Rosalie Von Trummler is a widowed mother of two. Her daughter was born with a club foot, and has therefore rejected advances of love. Her son requires a tutor for adequate advance in his studies. A young American named Ken Keaton is hired to teach Eduard, and he soon becomes a regular addition to the family’s evenings. I was so intrigued by Ken’s point of view about America, one which I can see Europeans adopting. Yet, he does have valid points:
In general, despite being so unmistakably American in his entire manner and attitude, he displayed very little attachment to his great country. He ‘didn’t care for America’; indeed, with its pursuit of the dollar and insensate church-going, its worship of success and colossal mediocrity, but, above all, its lack of historical atmosphere, he found it really appalling. Of course it had a history, but that wasn’t ‘history,’ it was simply a short, boring ‘success story.’ Certainly, aside from its enormous deserts, it had beautiful and magnificent landscapes, but there was ‘nothing behind them,’ while in Europe there was so much behind everything, particularly behind the cities with their deep historical perspectives. American cities-he didn’t care for them. They were put up yesterday and might just as well be taken away tomorrow. The small ones were stupid holes, one looking exactly like another, and the big ones were horrible, inflated monstrosities, with museums full of bought-up European cultural treasures.
At any rate, Rosalie becomes entranced with Ken and fancies romantic involvement with him. Page after page describes her attraction to him, her imaginations of what could be between them. She embarrasses her daughter by giving Ken longing looks across the dinner table, then alternately ignoring him “demurely.”
What should you say, Anna, if your mother, in her old age, were seized by an ardent feeling such as rightfully belongs only to potent youth, to maturity, and not to withered womanhood?
But what becomes the turning point in the novel is the morning that Rosalie has discovered she has begun bleeding again. A strong believer in the force of Nature, Rosalie is ecstatic. She can hardly contain her joy, which she sees as permission to enter into a relationship with the younger man.
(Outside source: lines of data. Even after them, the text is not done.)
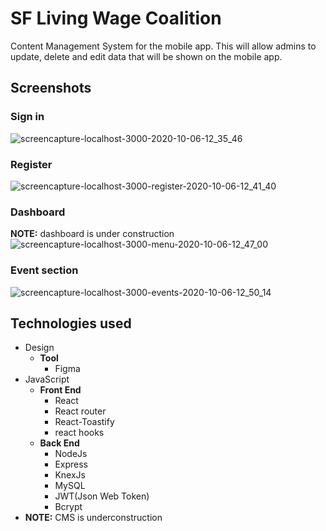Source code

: # SF Living Wage Coalition
Content Management System for the mobile app. This will allow admins to update, delete and edit data that will be shown on the mobile app.

## Screenshots
### Sign in
![screencapture-localhost-3000-2020-10-06-12_35_46](https://user-images.githubusercontent.com/27458911/95251631-ace1c000-07d0-11eb-896f-b1c491516409.png)

### Register
![screencapture-localhost-3000-register-2020-10-06-12_41_40](https://user-images.githubusercontent.com/27458911/95252185-7c4e5600-07d1-11eb-9a22-0ca6dbd2e503.png)


### Dashboard
__NOTE:__ dashboard is under construction
![screencapture-localhost-3000-menu-2020-10-06-12_47_00](https://user-images.githubusercontent.com/27458911/95252654-21692e80-07d2-11eb-80b3-f5034c3b7055.png)

### Event section
![screencapture-localhost-3000-events-2020-10-06-12_50_14](https://user-images.githubusercontent.com/27458911/95252955-8f155a80-07d2-11eb-8a79-04f905771483.png)

## Technologies used
* Design
  * __Tool__
    * Figma
* JavaScript
  * __Front End__
    * React
    * React router
    * React-Toastify
    * react hooks
  * __Back End__
    * NodeJs
    * Express
    * KnexJs
    * MySQL
    * JWT(Json Web Token)
    * Bcrypt 
* __NOTE:__ CMS is underconstruction
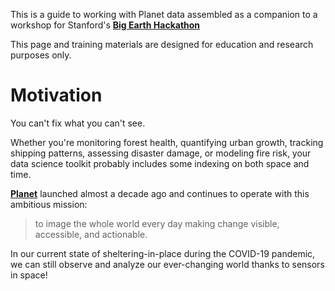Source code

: This is a guide to working with Planet data assembled as a companion to a workshop for Stanford's **[Big Earth Hackathon](https://bigearthhacks.stanford.edu/)**

This page and training materials are designed for education and research purposes only.

# Motivation
You can't fix what you can't see.

Whether you're monitoring forest health, quantifying urban growth, tracking shipping patterns, assessing disaster damage, or modeling fire risk, your data science toolkit probably includes some indexing on both space and time.

**[Planet](https://www.planet.com)** launched almost a decade ago and continues to operate with this ambitious mission:
> to image the whole world every day making change visible, accessible, and actionable.

In our current state of sheltering-in-place during the COVID-19 pandemic, we can still observe and analyze our ever-changing world thanks to sensors in space!
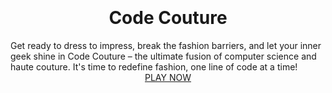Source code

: <html>
  <head>
    <link rel="stylesheet" href="./node_modules/nes.css/css/nes.min.css">
    <link href="https://fonts.googleapis.com/css?family=Press+Start+2P" rel="stylesheet">
    <style>
      body {
        padding: 150px;
      }
      h1 {
        text-align: center;
      }
      .center {
        display: flex;
        flex-direction: column;
        align-items: center;
        justify-content: center;
      }
    </style>
  </head>
  <body>
    <div class="center">
      <h1>Code Couture</h1>
      <label>Get ready to dress to impress, break the fashion barriers, and let your inner geek shine in Code Couture – the ultimate fusion of computer science and haute couture. It's time to redefine fashion, one line of code at a time!</label>
      <a class="nes-btn is-primary" href="{{ site.baseurl }}/story">PLAY NOW</a>
    </div>
    <script>
      var myGamePiece;
      var myObstacles = [];
      var mySound;
      var myMusic;
      function startGame() {
        myGamePiece = new component(30, 30, "red", 10, 120);
        mySound = new sound("bounce.mp3");
        myMusic = new sound("gametheme.mp3");
        myMusic.play();
        myGameArea.start();
      }
    </script>
  </body>
</html>
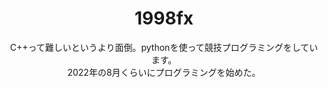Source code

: <h1 align="center">
 1998fx
  </h1>
</p>
<p align="center">
C++って難しいというより面倒。pythonを使って競技プログラミングをしています。
 <br>2022年の8月くらいにプログラミングを始めた。
  </p>

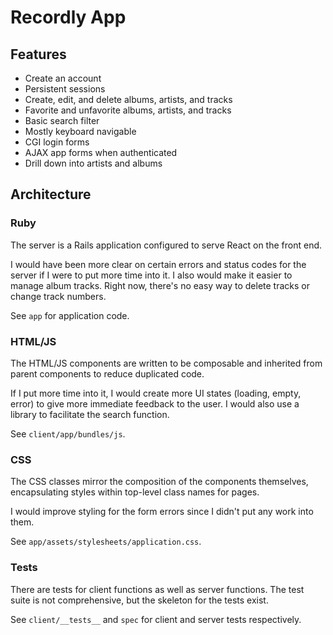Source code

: # Recordly App

## Features
* Create an account
* Persistent sessions
* Create, edit, and delete albums, artists, and tracks
* Favorite and unfavorite albums, artists, and tracks
* Basic search filter
* Mostly keyboard navigable
* CGI login forms
* AJAX app forms when authenticated
* Drill down into artists and albums

## Architecture
### Ruby
The server is a Rails application configured to serve React on the front end.

I would have been more clear on certain errors and status codes for the server if I were to put more time into it. I also would make it easier to manage album tracks. Right now, there's no easy way to delete tracks or change track numbers.

See `app` for application code.
### HTML/JS
The HTML/JS components are written to be composable and inherited from parent components to reduce duplicated code.

If I put more time into it, I would create more UI states (loading, empty, error) to give more immediate feedback to the user. I would also use a library to facilitate the search function.

See `client/app/bundles/js`.
### CSS
The CSS classes mirror the composition of the components themselves, encapsulating styles within top-level class names for pages.

I would improve styling for the form errors since I didn't put any work into them.

See `app/assets/stylesheets/application.css`.
### Tests
There are tests for client functions as well as server functions. The test suite is not comprehensive, but the skeleton for the tests exist.

See `client/__tests__` and `spec` for client and server tests respectively.

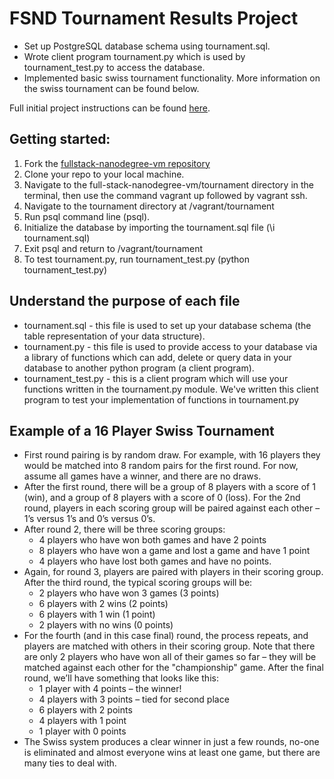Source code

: # FSND Tournament Results Project

* Set up PostgreSQL database schema using tournament.sql.
* Wrote client program tournament.py which is used by tournament_test.py to access the database.
* Implemented basic swiss tournament functionality. More information on the swiss tournament can be found below.

Full initial project instructions can be found 
[here](https://docs.google.com/document/d/16IgOm4XprTaKxAa8w02y028oBECOoB1EI1ReddADEeY/pub?embedded=true).

## Getting started:

1. Fork the [fullstack-nanodegree-vm repository](https://github.com/udacity/fullstack-nanodegree-vm)
2. Clone your repo to your local machine.
3. Navigate to the full-stack-nanodegree-vm/tournament directory in the terminal, then use the command vagrant up followed by vagrant ssh.
4. Navigate to the tournament directory at /vagrant/tournament
5. Run psql command line (psql).
6. Initialize the database by importing the tournament.sql file (\i tournament.sql)
7. Exit psql and return to /vagrant/tournament
8. To test tournament.py, run tournament_test.py (python tournament_test.py)

## Understand the purpose of each file
* tournament.sql  - this file is used to set up your database schema (the table representation of your data structure).
* tournament.py - this file is used to provide access to your database via a library of functions which can add, delete or query data in your database to another python program (a client program).
* tournament_test.py - this is a client program which will use your functions written in the tournament.py module. We've written this client program to test your implementation of functions in tournament.py


## Example of a 16 Player Swiss Tournament
* First round pairing is by random draw. For example, with 16 players they would be matched into 8 random pairs for the first round. For now, assume all games have a winner, and there are no draws.
* After the first round, there will be a group of 8 players with a score of 1 (win), and a group of 8 players with a score of 0 (loss). For the 2nd round, players in each scoring group will be paired against each other – 1’s versus 1’s and 0’s versus 0’s.
* After round 2, there will be three scoring groups:
  * 4 players who have won both games and have 2 points
  * 8 players who have won a game and lost a game and have 1 point
  * 4 players who have lost both games and have no points.
* Again, for round 3, players are paired with players in their scoring group. After the third round, the typical scoring groups will be:
  * 2 players who have won 3 games (3 points)
  * 6 players with 2 wins (2 points)
  * 6 players with 1 win (1 point)
  * 2 players with no wins (0 points)
* For the fourth (and in this case final) round, the process repeats, and players are matched with others in their scoring group. Note that there are only 2 players who have won all of their games so far – they will be matched against each other for the "championship" game. After the final round, we’ll have something that looks like this:
  * 1 player with 4 points – the winner!
  * 4 players with 3 points – tied for second place
  * 6 players with 2 points
  * 4 players with 1 point
  * 1 player with 0 points
* The Swiss system produces a clear winner in just a few rounds, no-one is eliminated and almost everyone wins at least one game, but there are many ties to deal with.
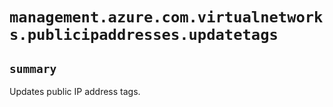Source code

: # `management.azure.com.virtualnetworks.publicipaddresses.updatetags`

## `summary`
Updates public IP address tags.


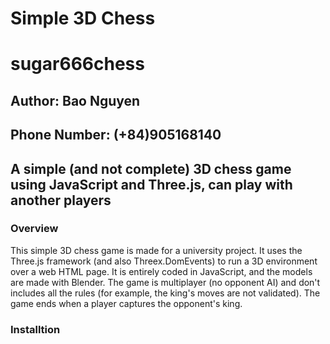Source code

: # Simple 3D Chess
# sugar666chess
## Author: Bao Nguyen
## Phone Number: (+84)905168140


## A simple (and not complete) 3D chess game using JavaScript and Three.js, can play with another players

### Overview
This simple 3D chess game is made for a university project. It uses the Three.js framework (and also Threex.DomEvents) to run a 3D environment over a web HTML page. It is entirely coded in JavaScript, and the models are made with Blender. The game is multiplayer (no opponent AI) and don't includes all the rules (for example, the king's moves are not validated). The game ends when a player captures the opponent's king.

### Installtion
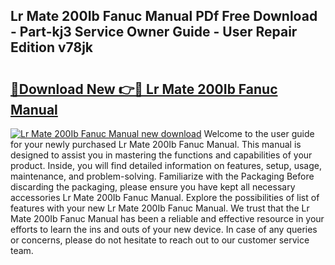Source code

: ## Lr Mate 200Ib Fanuc Manual PDf Free Download - Part-kj3 Service Owner Guide - User Repair Edition v78jk

# <h2><a href="http://bc50932.oget.top/?id=Lr+Mate+200Ib+Fanuc+Manual">🔗Download New 👉🔴 Lr Mate 200Ib Fanuc Manual</a></h2>

[![Lr Mate 200Ib Fanuc Manual new download](https://i.imgur.com/5g1atiW.png)](http://bc50932.oget.top/?id=Lr+Mate+200Ib+Fanuc+Manual)
Welcome to the user guide for your newly purchased Lr Mate 200Ib Fanuc Manual. This manual is designed to assist you in mastering the functions and capabilities of your product. Inside, you will find detailed information on features, setup, usage, maintenance, and problem-solving. Familiarize with the Packaging Before discarding the packaging, please ensure you have kept all necessary accessories Lr Mate 200Ib Fanuc Manual. Explore the possibilities of list of features with your new Lr Mate 200Ib Fanuc Manual. We trust that the Lr Mate 200Ib Fanuc Manual has been a reliable and effective resource in your efforts to learn the ins and outs of your new device. In case of any queries or concerns, please do not hesitate to reach out to our customer service team.
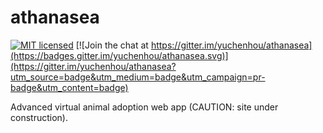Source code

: # athanasea
[![MIT licensed](https://img.shields.io/badge/license-MIT-blue.svg)](https://raw.githubusercontent.com/hyperium/hyper/master/LICENSE)
[![Join the chat at https://gitter.im/yuchenhou/athanasea](https://badges.gitter.im/yuchenhou/athanasea.svg)](https://gitter.im/yuchenhou/athanasea?utm_source=badge&utm_medium=badge&utm_campaign=pr-badge&utm_content=badge)

Advanced virtual animal adoption web app (CAUTION: site under construction).
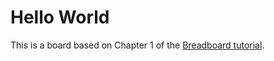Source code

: # Hello World

This is a board based on Chapter 1 of the [Breadboard tutorial](https://github.com/breadboard-ai/breadboard/blob/main/packages/breadboard/docs/tutorial/README.md).
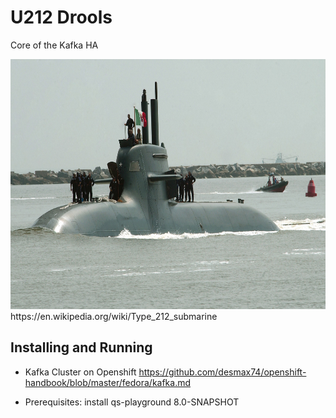 # U212 Drools
Core of the Kafka HA

<img src="./../img/u212-todaro.jpg" alt="U212 Todaro" data-canonical-src="./../img/u212-todaro.jpg" height="400" />
https://en.wikipedia.org/wiki/Type_212_submarine

## Installing and Running
- Kafka Cluster on Openshift
https://github.com/desmax74/openshift-handbook/blob/master/fedora/kafka.md

- Prerequisites: install qs-playground 8.0-SNAPSHOT
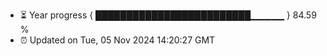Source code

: - ⏳ Year progress { █████████████████████████▁▁▁▁▁ } 84.59 %
- ⏰ Updated on Tue, 05 Nov 2024 14:20:27 GMT

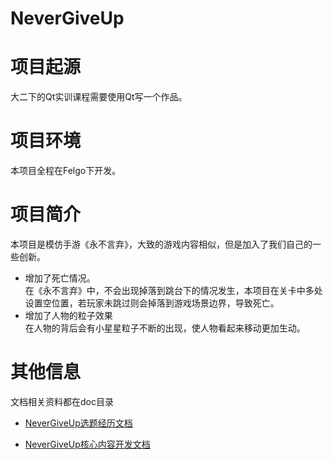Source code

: # NeverGiveUp
# 项目起源
大二下的Qt实训课程需要使用Qt写一个作品。
# 项目环境
本项目全程在Felgo下开发。
# 项目简介
本项目是模仿手游《永不言弃》，大致的游戏内容相似，但是加入了我们自己的一些创新。
* 增加了死亡情况。<br>
  在《永不言弃》中，不会出现掉落到跳台下的情况发生，本项目在关卡中多处设置空位置，若玩家未跳过则会掉落到游戏场景边界，导致死亡。
* 增加了人物的粒子效果<br>
  在人物的背后会有小星星粒子不断的出现，使人物看起来移动更加生动。
# 其他信息
文档相关资料都在doc目录
* [NeverGiveUp选题经历文档](./doc/选题经历文档.md)

* [NeverGiveUp核心内容开发文档](./doc/核心机制开发文档.md)

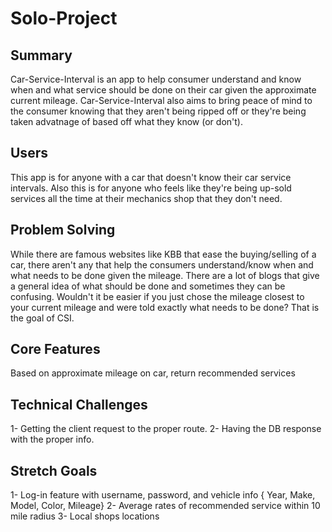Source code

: # Solo-Project

## Summary

Car-Service-Interval is an app to help consumer understand and know when and what service should be done on their car given the approximate current mileage. Car-Service-Interval also aims to bring peace of mind to the consumer knowing that they aren't being ripped off or they're being taken advatnage of based off what they know (or don't). 

## Users

This app is for anyone with a car that doesn't know their car service intervals. Also this is for anyone who feels like they're being up-sold services all the time at their mechanics shop that they don't need. 

## Problem Solving

While there are famous websites like KBB that ease the buying/selling of a car, there aren't any that help the consumers understand/know when and what needs to be done given the mileage. There are a lot of blogs that give a general idea of what should be done and sometimes they can be confusing. Wouldn't it be easier if you just chose the mileage closest to your current mileage and were told exactly what needs to be done? That is the goal of CSI.

## Core Features

Based on approximate mileage on car, return recommended services

## Technical Challenges

1- Getting the client request to the proper route.
2- Having the DB response with the proper info.

## Stretch Goals

1- Log-in feature with username, password, and vehicle info { Year, Make, Model, Color, Mileage}
2- Average rates of recommended service within 10 mile radius
3- Local shops locations
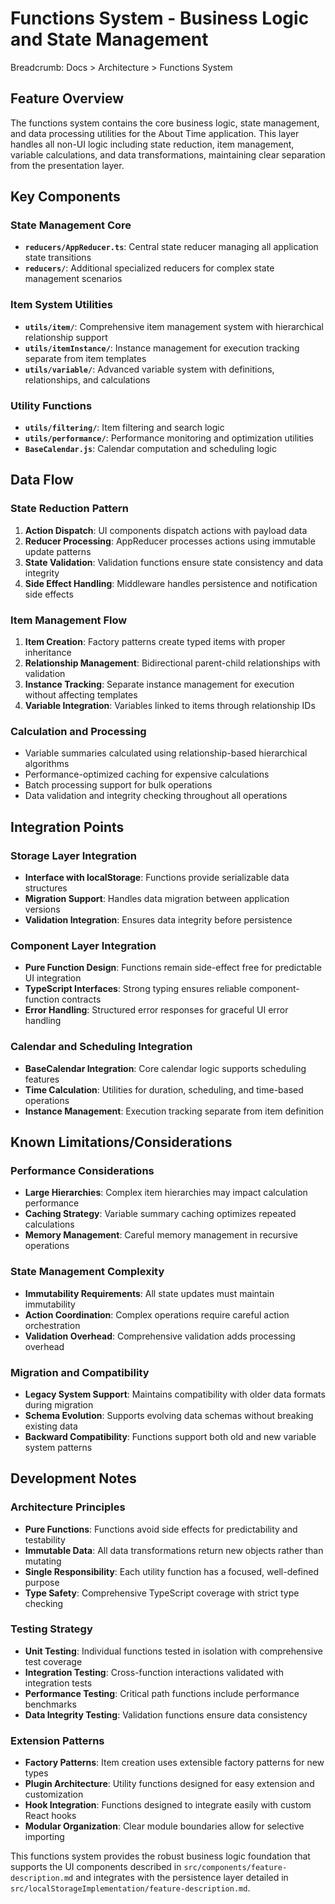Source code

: # Functions System - Business Logic and State Management

Breadcrumb: Docs > Architecture > Functions System

## Feature Overview
The functions system contains the core business logic, state management, and data processing utilities for the About Time application. This layer handles all non-UI logic including state reduction, item management, variable calculations, and data transformations, maintaining clear separation from the presentation layer.

## Key Components

### State Management Core
- **`reducers/AppReducer.ts`**: Central state reducer managing all application state transitions
- **`reducers/`**: Additional specialized reducers for complex state management scenarios

### Item System Utilities
- **`utils/item/`**: Comprehensive item management system with hierarchical relationship support
- **`utils/itemInstance/`**: Instance management for execution tracking separate from item templates
- **`utils/variable/`**: Advanced variable system with definitions, relationships, and calculations

### Utility Functions
- **`utils/filtering/`**: Item filtering and search logic
- **`utils/performance/`**: Performance monitoring and optimization utilities
- **`BaseCalendar.js`**: Calendar computation and scheduling logic

## Data Flow

### State Reduction Pattern
1. **Action Dispatch**: UI components dispatch actions with payload data
2. **Reducer Processing**: AppReducer processes actions using immutable update patterns
3. **State Validation**: Validation functions ensure state consistency and data integrity
4. **Side Effect Handling**: Middleware handles persistence and notification side effects

### Item Management Flow
1. **Item Creation**: Factory patterns create typed items with proper inheritance
2. **Relationship Management**: Bidirectional parent-child relationships with validation
3. **Instance Tracking**: Separate instance management for execution without affecting templates
4. **Variable Integration**: Variables linked to items through relationship IDs

### Calculation and Processing
- Variable summaries calculated using relationship-based hierarchical algorithms
- Performance-optimized caching for expensive calculations
- Batch processing support for bulk operations
- Data validation and integrity checking throughout all operations

## Integration Points

### Storage Layer Integration
- **Interface with localStorage**: Functions provide serializable data structures
- **Migration Support**: Handles data migration between application versions
- **Validation Integration**: Ensures data integrity before persistence

### Component Layer Integration
- **Pure Function Design**: Functions remain side-effect free for predictable UI integration
- **TypeScript Interfaces**: Strong typing ensures reliable component-function contracts
- **Error Handling**: Structured error responses for graceful UI error handling

### Calendar and Scheduling Integration
- **BaseCalendar Integration**: Core calendar logic supports scheduling features
- **Time Calculation**: Utilities for duration, scheduling, and time-based operations
- **Instance Management**: Execution tracking separate from item definition

## Known Limitations/Considerations

### Performance Considerations
- **Large Hierarchies**: Complex item hierarchies may impact calculation performance
- **Caching Strategy**: Variable summary caching optimizes repeated calculations
- **Memory Management**: Careful memory management in recursive operations

### State Management Complexity
- **Immutability Requirements**: All state updates must maintain immutability
- **Action Coordination**: Complex operations require careful action orchestration
- **Validation Overhead**: Comprehensive validation adds processing overhead

### Migration and Compatibility
- **Legacy System Support**: Maintains compatibility with older data formats during migration
- **Schema Evolution**: Supports evolving data schemas without breaking existing data
- **Backward Compatibility**: Functions support both old and new variable system patterns

## Development Notes

### Architecture Principles
- **Pure Functions**: Functions avoid side effects for predictability and testability
- **Immutable Data**: All data transformations return new objects rather than mutating
- **Single Responsibility**: Each utility function has a focused, well-defined purpose
- **Type Safety**: Comprehensive TypeScript coverage with strict type checking

### Testing Strategy
- **Unit Testing**: Individual functions tested in isolation with comprehensive test coverage
- **Integration Testing**: Cross-function interactions validated with integration tests
- **Performance Testing**: Critical path functions include performance benchmarks
- **Data Integrity Testing**: Validation functions ensure data consistency

### Extension Patterns
- **Factory Patterns**: Item creation uses extensible factory patterns for new types
- **Plugin Architecture**: Utility functions designed for easy extension and customization
- **Hook Integration**: Functions designed to integrate easily with custom React hooks
- **Modular Organization**: Clear module boundaries allow for selective importing

This functions system provides the robust business logic foundation that supports the UI components described in `src/components/feature-description.md` and integrates with the persistence layer detailed in `src/localStorageImplementation/feature-description.md`.
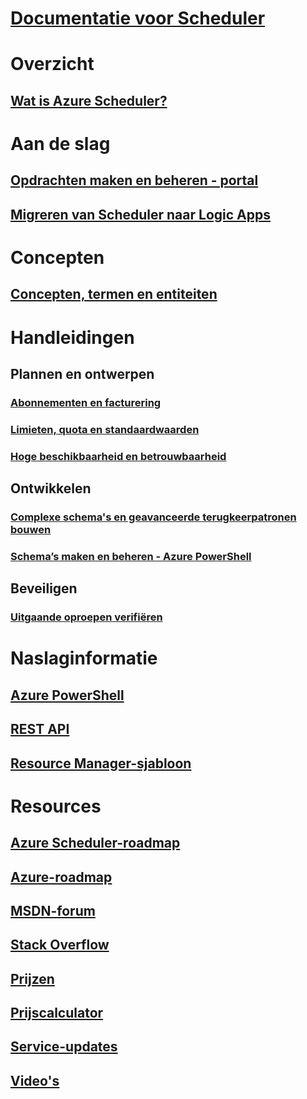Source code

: # [Documentatie voor Scheduler](index.md)

# Overzicht
## [Wat is Azure Scheduler?](scheduler-intro.md)

# Aan de slag
## [Opdrachten maken en beheren - portal](scheduler-get-started-portal.md)
## [Migreren van Scheduler naar Logic Apps](migrate-from-scheduler-to-logic-apps.md)

# Concepten
## [Concepten, termen en entiteiten](scheduler-concepts-terms.md)

# Handleidingen
## Plannen en ontwerpen
### [Abonnementen en facturering](scheduler-plans-billing.md)
### [Limieten, quota en standaardwaarden](scheduler-limits-defaults-errors.md)
### [Hoge beschikbaarheid en betrouwbaarheid](scheduler-high-availability-reliability.md)

## Ontwikkelen
### [Complexe schema's en geavanceerde terugkeerpatronen bouwen](scheduler-advanced-complexity.md)
### [Schema’s maken en beheren - Azure PowerShell](scheduler-powershell-reference.md)

## Beveiligen
### [Uitgaande oproepen verifiëren](scheduler-outbound-authentication.md)

# Naslaginformatie
## [Azure PowerShell](/powershell/module/azurerm.scheduler)
## [REST API](/rest/api/scheduler)
## [Resource Manager-sjabloon](/azure/templates/microsoft.scheduler/allversions)

# Resources
## [Azure Scheduler-roadmap](https://azure.microsoft.com/updates/?product=scheduler)
## [Azure-roadmap](https://azure.microsoft.com/updates/)
## [MSDN-forum](https://social.msdn.microsoft.com/Forums/home?forum=azurescheduler)
## [Stack Overflow](https://stackoverflow.com/questions/tagged/azure-scheduler)
## [Prijzen](https://azure.microsoft.com/pricing/details/scheduler/)
## [Prijscalculator](https://azure.microsoft.com/pricing/calculator/)
## [Service-updates](https://azure.microsoft.com/updates/?product=scheduler)
## [Video's](https://azure.microsoft.com/documentation/videos/index/?services=scheduler)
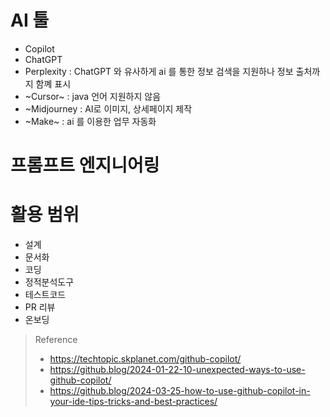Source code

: # AI 툴
* Copilot
* ChatGPT
* Perplexity : ChatGPT 와 유사하게 ai 를 통한 정보 검색을 지원하나 정보 출처까지 함꼐 표시
* ~Cursor~ : java 언어 지원하지 않음
* ~Midjourney : AI로 이미지, 상세페이지 제작
* ~Make~ : ai 를 이용한 업무 자동화

# 프롬프트 엔지니어링


# 활용 범위
* 설계
* 문서화
* 코딩
* 정적분석도구
* 테스트코드
* PR 리뷰
* 온보딩


> Reference
> * https://techtopic.skplanet.com/github-copilot/
> * https://github.blog/2024-01-22-10-unexpected-ways-to-use-github-copilot/
> * https://github.blog/2024-03-25-how-to-use-github-copilot-in-your-ide-tips-tricks-and-best-practices/
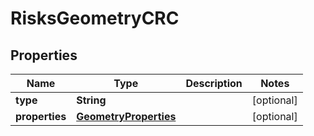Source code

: 

# RisksGeometryCRC


## Properties

Name | Type | Description | Notes
------------ | ------------- | ------------- | -------------
**type** | **String** |  |  [optional]
**properties** | [**GeometryProperties**](GeometryProperties.md) |  |  [optional]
Nature has made her voice heard against it (a motherly dowager-hood). She has made my feeling her concern and has unmistakably shown me that it need not be ashamed before her nor before the blooming young manhood which is its object. And do you not really mean to say that it does not change things much?”
Things are changed dramatically, indeed, for the source of this bleeding is not a reemergence into youth as Rosalie expects, but an admittance into the horrors of cancer. It is an ironic twist to be sure, how the advent of bleeding into a woman’s life can signify two such diverse states as preparation for the possibility of birth, or alternatively, death. Thomas Mann has portrayed an enormously silly woman in the mother, especially in contrast to her practical, more mature daughter. But he has also given us a terrific psychological twist as we realize that of course, our bodies are not under our control. No matter how strong our desire for youth may be.